▶ [THE RECORDS]

────

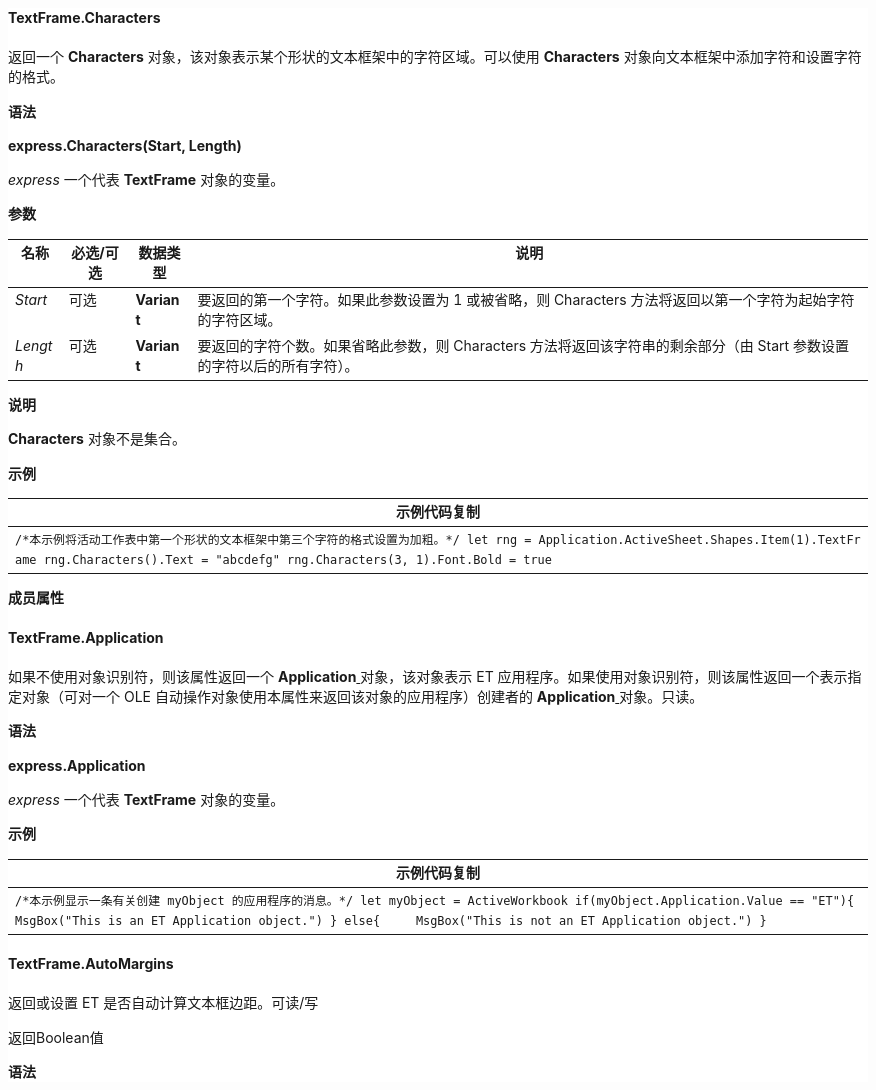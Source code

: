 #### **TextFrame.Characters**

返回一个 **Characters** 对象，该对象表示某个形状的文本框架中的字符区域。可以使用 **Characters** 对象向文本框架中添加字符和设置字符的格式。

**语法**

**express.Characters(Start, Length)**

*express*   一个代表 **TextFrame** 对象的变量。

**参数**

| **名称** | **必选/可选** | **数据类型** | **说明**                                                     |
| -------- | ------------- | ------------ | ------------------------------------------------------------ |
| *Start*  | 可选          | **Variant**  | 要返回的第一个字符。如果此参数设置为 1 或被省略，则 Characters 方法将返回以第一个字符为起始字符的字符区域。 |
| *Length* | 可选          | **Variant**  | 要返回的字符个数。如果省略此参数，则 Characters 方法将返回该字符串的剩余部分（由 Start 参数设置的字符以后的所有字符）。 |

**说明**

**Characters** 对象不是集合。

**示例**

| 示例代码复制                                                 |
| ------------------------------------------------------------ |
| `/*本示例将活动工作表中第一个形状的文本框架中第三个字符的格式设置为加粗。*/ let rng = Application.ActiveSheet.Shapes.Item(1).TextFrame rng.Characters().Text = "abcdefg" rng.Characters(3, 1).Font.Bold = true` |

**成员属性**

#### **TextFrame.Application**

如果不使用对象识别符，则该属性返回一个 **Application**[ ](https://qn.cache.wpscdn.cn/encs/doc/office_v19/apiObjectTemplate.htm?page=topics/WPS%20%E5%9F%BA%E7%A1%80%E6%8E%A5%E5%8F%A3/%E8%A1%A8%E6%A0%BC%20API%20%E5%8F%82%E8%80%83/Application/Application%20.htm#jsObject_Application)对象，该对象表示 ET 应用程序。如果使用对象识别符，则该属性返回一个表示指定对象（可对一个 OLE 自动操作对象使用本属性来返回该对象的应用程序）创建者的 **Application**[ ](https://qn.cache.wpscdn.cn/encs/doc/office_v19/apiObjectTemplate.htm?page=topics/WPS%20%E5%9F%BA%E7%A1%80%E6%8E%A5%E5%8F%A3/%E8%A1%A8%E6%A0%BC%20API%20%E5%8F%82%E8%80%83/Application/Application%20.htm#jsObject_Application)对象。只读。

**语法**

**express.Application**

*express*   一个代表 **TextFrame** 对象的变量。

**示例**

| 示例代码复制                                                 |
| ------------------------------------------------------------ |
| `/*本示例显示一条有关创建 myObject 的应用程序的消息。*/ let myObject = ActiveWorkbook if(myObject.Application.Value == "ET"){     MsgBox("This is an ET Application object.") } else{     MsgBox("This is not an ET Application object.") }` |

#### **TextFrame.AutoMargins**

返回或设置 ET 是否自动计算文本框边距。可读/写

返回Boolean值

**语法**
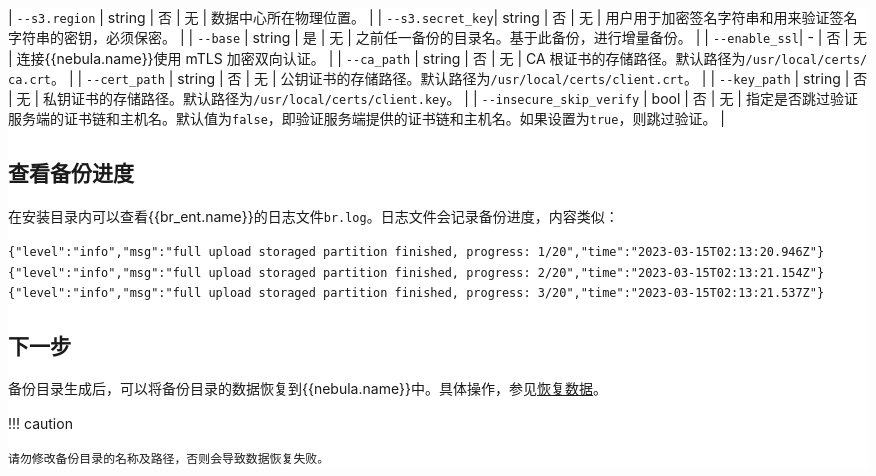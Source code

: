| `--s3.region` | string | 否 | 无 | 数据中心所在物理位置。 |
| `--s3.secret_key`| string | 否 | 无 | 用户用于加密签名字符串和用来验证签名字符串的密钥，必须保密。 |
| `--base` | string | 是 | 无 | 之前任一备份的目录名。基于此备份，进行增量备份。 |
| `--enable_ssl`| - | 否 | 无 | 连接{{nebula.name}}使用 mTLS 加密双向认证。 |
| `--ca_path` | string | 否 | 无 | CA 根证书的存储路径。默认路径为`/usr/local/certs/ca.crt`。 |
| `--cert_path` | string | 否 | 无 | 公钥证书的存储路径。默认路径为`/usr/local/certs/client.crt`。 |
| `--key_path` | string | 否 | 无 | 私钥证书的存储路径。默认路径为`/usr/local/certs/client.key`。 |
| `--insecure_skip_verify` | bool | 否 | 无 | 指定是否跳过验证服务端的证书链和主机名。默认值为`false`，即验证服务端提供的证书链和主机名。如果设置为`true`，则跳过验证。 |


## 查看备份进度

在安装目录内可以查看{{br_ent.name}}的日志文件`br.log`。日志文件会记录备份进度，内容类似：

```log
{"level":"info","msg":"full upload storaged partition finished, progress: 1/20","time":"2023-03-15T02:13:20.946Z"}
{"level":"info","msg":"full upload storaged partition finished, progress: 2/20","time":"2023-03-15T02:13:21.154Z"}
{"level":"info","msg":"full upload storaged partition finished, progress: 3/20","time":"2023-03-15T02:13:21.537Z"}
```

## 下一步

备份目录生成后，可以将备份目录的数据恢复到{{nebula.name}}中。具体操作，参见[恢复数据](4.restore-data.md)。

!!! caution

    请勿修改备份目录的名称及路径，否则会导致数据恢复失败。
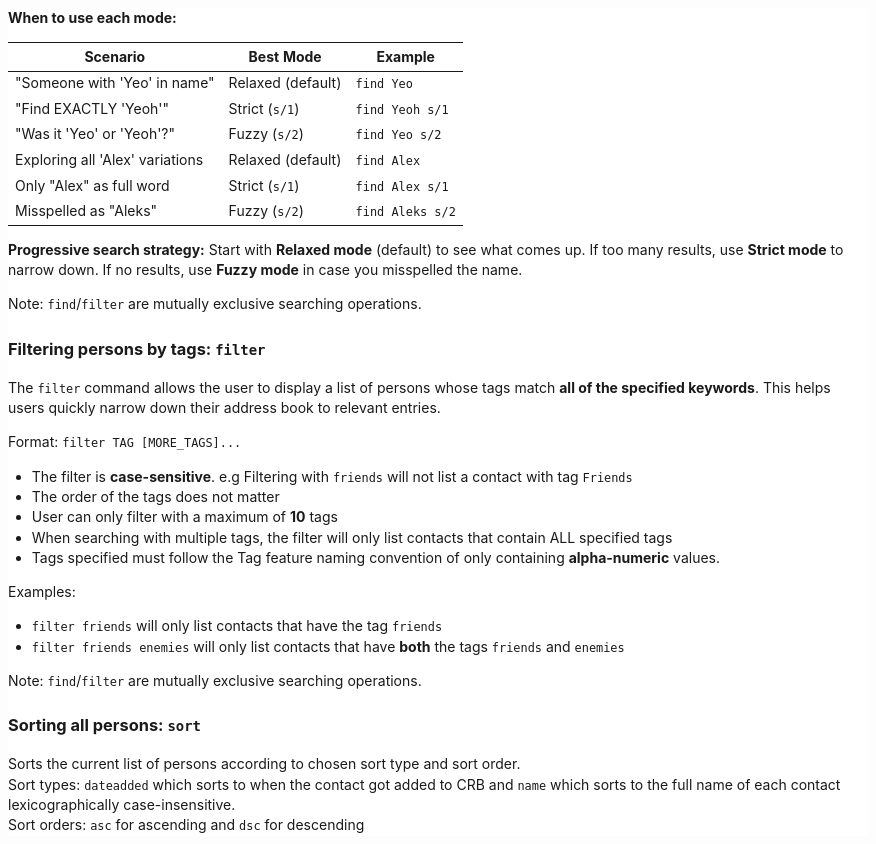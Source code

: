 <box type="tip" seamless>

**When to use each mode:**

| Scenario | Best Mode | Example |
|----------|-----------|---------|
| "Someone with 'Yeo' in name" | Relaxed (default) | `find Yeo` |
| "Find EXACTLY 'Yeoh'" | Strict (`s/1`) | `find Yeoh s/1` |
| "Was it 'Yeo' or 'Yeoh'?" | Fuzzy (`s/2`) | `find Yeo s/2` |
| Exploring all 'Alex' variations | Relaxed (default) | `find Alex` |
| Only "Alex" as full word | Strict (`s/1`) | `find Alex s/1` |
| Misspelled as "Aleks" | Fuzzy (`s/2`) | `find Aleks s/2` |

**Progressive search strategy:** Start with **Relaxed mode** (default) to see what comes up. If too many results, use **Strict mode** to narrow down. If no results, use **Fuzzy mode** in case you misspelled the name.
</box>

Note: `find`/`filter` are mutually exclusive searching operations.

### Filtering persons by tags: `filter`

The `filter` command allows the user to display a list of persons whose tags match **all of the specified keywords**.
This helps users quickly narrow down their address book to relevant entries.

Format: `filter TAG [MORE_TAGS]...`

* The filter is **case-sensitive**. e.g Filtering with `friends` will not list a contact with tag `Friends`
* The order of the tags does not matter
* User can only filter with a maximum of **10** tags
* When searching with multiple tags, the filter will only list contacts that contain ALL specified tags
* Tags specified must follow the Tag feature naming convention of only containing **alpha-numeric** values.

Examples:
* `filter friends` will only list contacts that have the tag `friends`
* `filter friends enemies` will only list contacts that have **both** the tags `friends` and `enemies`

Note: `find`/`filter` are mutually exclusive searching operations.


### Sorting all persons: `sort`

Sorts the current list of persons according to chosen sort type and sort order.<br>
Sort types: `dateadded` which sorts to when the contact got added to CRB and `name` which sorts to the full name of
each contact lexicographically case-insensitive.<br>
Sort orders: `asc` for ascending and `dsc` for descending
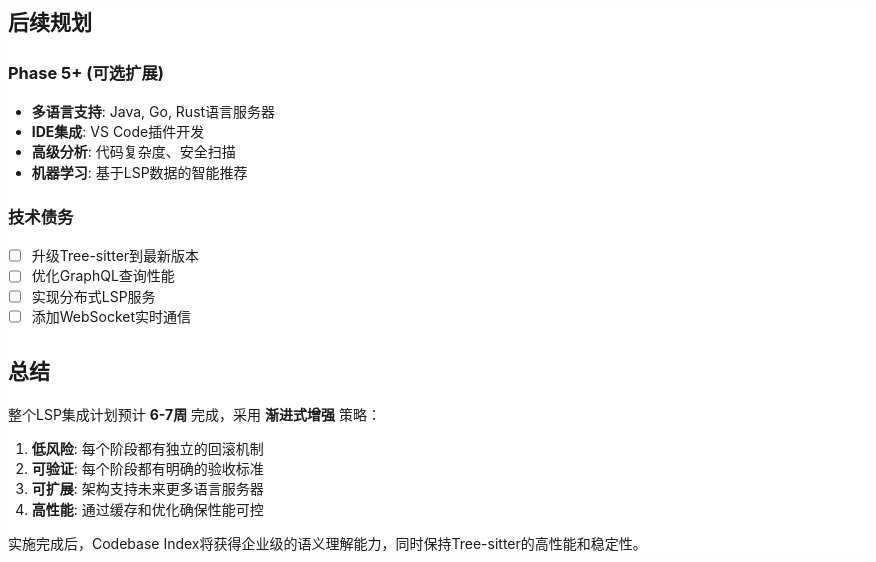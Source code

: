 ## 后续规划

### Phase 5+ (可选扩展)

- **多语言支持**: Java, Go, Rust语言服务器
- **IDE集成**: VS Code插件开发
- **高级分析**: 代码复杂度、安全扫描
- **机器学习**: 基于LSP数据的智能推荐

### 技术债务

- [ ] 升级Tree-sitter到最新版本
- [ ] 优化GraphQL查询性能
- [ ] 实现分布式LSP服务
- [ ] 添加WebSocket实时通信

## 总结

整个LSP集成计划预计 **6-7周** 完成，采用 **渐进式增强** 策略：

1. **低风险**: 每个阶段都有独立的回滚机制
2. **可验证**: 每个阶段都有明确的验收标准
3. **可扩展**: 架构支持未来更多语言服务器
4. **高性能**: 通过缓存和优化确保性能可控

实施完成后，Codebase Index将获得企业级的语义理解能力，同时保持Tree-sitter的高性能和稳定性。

────

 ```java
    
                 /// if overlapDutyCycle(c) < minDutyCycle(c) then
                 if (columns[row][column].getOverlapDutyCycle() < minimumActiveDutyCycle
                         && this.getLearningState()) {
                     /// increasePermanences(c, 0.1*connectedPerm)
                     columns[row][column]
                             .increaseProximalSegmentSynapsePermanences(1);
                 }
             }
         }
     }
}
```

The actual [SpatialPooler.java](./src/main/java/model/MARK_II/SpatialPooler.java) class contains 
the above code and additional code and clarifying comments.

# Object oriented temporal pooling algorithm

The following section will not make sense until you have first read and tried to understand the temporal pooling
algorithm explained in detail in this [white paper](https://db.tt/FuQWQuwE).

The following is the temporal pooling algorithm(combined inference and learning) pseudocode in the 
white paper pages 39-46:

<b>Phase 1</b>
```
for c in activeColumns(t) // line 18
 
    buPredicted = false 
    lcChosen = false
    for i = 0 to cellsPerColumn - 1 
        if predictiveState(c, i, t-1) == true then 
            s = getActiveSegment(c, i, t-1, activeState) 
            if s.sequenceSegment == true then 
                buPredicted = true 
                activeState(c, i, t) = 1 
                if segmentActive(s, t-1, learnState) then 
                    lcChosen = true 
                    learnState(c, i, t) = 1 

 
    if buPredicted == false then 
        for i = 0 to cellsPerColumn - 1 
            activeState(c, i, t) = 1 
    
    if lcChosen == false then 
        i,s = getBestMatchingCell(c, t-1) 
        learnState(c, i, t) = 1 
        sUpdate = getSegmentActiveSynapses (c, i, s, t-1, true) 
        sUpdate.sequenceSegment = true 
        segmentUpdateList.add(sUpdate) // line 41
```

────

▶ [TASK STATEMENT]
Whenever the string "https" shows up on a line of the listing, copy that line.

▶ [RESPONSE TO THIS TASK]
如果不使用对象识别符，则该属性返回一个 **Application**[ ](https://qn.cache.wpscdn.cn/encs/doc/office_v19/apiObjectTemplate.htm?page=topics/WPS%20%E5%9F%BA%E7%A1%80%E6%8E%A5%E5%8F%A3/%E8%A1%A8%E6%A0%BC%20API%20%E5%8F%82%E8%80%83/Application/Application%20.htm#jsObject_Application)对象，该对象表示 ET 应用程序。如果使用对象识别符，则该属性返回一个表示指定对象（可对一个 OLE 自动操作对象使用本属性来返回该对象的应用程序）创建者的 **Application**[ ](https://qn.cache.wpscdn.cn/encs/doc/office_v19/apiObjectTemplate.htm?page=topics/WPS%20%E5%9F%BA%E7%A1%80%E6%8E%A5%E5%8F%A3/%E8%A1%A8%E6%A0%BC%20API%20%E5%8F%82%E8%80%83/Application/Application%20.htm#jsObject_Application)对象。只读。
algorithm explained in detail in this [white paper](https://db.tt/FuQWQuwE).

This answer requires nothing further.